Mitch Akiyama

I am Standing in a Field
Multi-level Audio Recording
2012

Artist Statement

I Am Standing in a Field is a reworking, a cover, of Alvin Lucier’s iconic 1969 composition, I Am Sitting in a Room. In Lucier’s piece, the composer enunciates the process by which the work will unfold: he will play a recording of his speech back into the room in which it was captured; over the course of each generation the recording is to become affected by the physical characteristics of the room until all that is left is the sonic articulation of space. Lucier’s composition is both a dispassionate investigation into the acoustic properties of built space and an attempt to obscure the artist’s presence in the work.

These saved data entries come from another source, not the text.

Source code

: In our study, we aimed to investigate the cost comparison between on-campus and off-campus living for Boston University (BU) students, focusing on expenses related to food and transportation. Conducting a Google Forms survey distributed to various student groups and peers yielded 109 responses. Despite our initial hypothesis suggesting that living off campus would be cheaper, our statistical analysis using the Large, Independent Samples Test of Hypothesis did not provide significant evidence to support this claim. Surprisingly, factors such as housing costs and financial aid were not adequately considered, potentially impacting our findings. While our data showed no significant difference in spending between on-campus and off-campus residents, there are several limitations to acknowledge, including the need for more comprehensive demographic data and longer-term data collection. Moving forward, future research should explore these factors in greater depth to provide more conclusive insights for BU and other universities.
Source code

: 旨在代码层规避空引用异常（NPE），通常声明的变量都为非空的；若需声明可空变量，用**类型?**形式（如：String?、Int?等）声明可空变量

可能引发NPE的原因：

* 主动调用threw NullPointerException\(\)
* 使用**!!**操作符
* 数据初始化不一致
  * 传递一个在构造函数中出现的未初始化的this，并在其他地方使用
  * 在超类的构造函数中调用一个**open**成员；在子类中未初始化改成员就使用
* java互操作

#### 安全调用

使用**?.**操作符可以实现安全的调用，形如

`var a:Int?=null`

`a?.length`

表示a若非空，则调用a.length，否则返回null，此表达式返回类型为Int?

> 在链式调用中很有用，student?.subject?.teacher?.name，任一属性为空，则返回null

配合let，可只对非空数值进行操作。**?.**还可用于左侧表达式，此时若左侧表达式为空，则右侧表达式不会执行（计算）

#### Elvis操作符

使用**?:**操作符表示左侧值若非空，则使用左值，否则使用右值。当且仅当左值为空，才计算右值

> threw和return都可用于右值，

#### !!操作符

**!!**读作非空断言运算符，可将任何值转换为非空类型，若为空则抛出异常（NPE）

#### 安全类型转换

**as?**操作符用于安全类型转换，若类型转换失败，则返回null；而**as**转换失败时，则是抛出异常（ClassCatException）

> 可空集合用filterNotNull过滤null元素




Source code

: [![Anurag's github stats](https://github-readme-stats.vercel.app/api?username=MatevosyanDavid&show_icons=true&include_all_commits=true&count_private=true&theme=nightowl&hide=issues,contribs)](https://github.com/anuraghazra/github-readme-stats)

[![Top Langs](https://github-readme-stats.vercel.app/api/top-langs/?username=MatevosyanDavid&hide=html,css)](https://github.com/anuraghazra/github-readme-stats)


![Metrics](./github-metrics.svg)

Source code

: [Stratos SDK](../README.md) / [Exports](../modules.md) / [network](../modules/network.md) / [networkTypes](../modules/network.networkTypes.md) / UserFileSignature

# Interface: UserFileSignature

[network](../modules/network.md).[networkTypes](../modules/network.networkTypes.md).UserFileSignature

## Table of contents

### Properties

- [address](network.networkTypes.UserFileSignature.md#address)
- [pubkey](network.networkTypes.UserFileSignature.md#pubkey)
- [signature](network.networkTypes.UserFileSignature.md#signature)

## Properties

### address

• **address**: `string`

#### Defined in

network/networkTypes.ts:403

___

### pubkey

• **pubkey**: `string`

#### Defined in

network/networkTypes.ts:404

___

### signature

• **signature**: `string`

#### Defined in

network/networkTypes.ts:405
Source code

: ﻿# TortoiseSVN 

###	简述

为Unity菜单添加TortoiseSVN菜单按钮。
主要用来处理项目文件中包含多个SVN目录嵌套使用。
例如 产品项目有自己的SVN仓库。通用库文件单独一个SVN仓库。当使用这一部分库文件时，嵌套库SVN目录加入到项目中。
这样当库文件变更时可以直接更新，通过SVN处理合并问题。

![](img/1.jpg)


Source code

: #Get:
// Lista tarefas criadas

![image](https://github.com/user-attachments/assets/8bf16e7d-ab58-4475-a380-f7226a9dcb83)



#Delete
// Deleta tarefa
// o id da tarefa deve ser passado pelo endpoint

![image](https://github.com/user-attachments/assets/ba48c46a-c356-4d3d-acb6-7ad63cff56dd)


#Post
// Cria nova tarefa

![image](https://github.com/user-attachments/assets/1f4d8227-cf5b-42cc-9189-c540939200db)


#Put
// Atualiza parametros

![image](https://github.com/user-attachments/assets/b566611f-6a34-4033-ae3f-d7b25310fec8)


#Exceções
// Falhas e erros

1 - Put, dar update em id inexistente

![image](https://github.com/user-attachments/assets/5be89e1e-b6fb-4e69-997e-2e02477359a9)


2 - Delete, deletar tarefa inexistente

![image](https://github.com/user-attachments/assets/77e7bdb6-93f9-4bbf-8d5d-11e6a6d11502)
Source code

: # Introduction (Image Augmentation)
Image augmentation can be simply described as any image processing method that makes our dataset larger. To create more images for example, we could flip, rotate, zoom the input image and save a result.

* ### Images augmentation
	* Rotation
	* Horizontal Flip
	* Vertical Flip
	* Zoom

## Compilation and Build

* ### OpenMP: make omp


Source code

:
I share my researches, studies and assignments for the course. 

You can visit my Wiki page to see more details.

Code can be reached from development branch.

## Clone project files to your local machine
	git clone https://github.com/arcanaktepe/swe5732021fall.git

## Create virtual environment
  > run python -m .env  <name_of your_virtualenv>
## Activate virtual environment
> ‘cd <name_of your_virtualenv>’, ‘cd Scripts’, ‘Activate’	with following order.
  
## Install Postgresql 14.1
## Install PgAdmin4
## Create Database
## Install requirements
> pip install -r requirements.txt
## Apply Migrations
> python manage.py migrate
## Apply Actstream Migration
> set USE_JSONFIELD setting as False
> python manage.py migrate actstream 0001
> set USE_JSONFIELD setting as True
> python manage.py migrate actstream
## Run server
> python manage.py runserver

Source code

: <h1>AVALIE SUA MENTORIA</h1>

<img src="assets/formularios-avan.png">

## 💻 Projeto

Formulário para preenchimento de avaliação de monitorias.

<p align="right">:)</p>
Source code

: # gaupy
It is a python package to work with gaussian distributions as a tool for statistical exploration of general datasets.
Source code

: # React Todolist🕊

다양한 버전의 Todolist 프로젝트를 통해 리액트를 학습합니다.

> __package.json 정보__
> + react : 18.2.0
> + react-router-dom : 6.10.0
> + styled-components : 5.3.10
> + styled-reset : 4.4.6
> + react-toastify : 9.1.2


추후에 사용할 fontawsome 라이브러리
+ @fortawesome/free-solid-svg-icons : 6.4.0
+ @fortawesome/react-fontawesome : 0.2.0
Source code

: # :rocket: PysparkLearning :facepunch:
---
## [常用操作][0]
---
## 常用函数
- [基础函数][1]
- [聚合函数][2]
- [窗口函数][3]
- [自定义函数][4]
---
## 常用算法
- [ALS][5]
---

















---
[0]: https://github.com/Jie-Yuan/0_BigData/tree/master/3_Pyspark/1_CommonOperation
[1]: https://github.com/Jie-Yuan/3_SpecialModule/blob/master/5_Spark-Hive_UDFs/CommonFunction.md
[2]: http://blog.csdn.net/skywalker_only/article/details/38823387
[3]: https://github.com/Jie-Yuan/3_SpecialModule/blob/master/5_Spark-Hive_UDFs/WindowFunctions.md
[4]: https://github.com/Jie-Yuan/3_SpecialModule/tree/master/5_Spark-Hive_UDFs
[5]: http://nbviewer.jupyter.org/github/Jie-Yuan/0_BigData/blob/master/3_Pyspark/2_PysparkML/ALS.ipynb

Lucier’s original transforms space, in this case a simple room, into a laboratory for sonic investigation; I Am Standing in a Field does the same, only adopting the eponymous field as its empirical ground zero. In this version, new sonic events insinuate themselves into each playback, each becoming a part of an aural palimpsest. By the twentieth repetition, a car horn captured in take seven has been transformed into an indistinct resonant pulse. I Am Standing in a Field is a meditation on the one hundred and twenty year history of field recording, a tradition that has placed great epistemological value in the act of capturing sound out of doors, in the places where things happen, without influence, without interference.

Or so the story goes. But in fact, historically, field recordists have been inveterate tinkerers and tamperers, instructing their subjects on how to perform, on where to stand in relation to the phonograph horn or microphone. They have devised implements like parabolic microphones to isolate particular sounds, thereby creating virtual zones of control, temporary laboratories in the distance. In the spirit of Lucier, in the spirit of the anthropologists and biologists that have used sound recording to gain knowledge of the world, I Am Standing in a Field earnestly investigates how sound and space interact. But it is also considers the degree to which sound recording is always caught up in the double mirror of representation.

Biography

Mitchell Akiyama is a Toronto based composer, artist, and scholar. He has released several records on labels such as Raster Noton (Germany), Sub Rosa (Belgium), and Alien8 (Canada), in addition to works on his own imprint, Intr.version Records. He has scored and contributed music to many films and dance performances. Akiyama has received commissions from, among others, the Akousma Festival (in conjunction with the Canada Council for the Arts) and the Nouvel Orchestre D’aujourd’hui. He has performed across Europe, Japan, Australia, and North American in concert halls, clubs, art galleries, fallout bunkers, and festivals including Sonar, Mutek, and Send + Receive.

Akiyama’s artwork questions received knowledge about the senses and perception. Grounded in his research on technological mediation and storage, his installations and multimedia work investigate the relationship between historical narrative and sensory experience. His recent work was featured in the solo exhibition, Ur-sound, or, the noise no writing can store, at Gendai Gallery in Toronto. He has participated in group exhibitions and media arts festivals including the Vienna Museum of Modern Art, Howard House Gallery in Seattle, Le Centre de Culture Val David, and the Signal and Noise festival in Vancouver.

Akiyama is currently pursuing a PhD at McGill University in Communications. His dissertation examines “field recording” across a variety of disciplines, from biology to folklore to sound art. He has published on a variety of subjects, from sound art to urban ecology.